*** Opening Supplied records ***
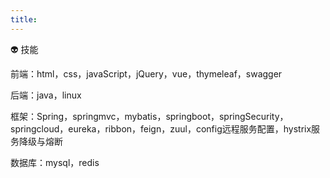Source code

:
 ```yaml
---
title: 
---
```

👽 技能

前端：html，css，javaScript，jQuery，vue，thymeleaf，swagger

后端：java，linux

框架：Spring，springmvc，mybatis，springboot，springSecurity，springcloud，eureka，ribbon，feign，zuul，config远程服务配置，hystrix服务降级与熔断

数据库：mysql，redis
*** Closing Supplied records ***
*** Opening Supplied records ***
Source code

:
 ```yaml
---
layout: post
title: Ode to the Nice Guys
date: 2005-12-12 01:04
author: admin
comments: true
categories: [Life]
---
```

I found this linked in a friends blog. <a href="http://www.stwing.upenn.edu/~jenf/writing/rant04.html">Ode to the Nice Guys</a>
*** Closing Supplied records ***
## Work instruction
Gather all lines of the records that include the word "Guys".

## Answer to this exercise
title: Ode to the Nice Guys
I found this linked in a friends blog. <a href="http://www.stwing.upenn.edu/~jenf/writing/rant04.html">Ode to the Nice Guys</a>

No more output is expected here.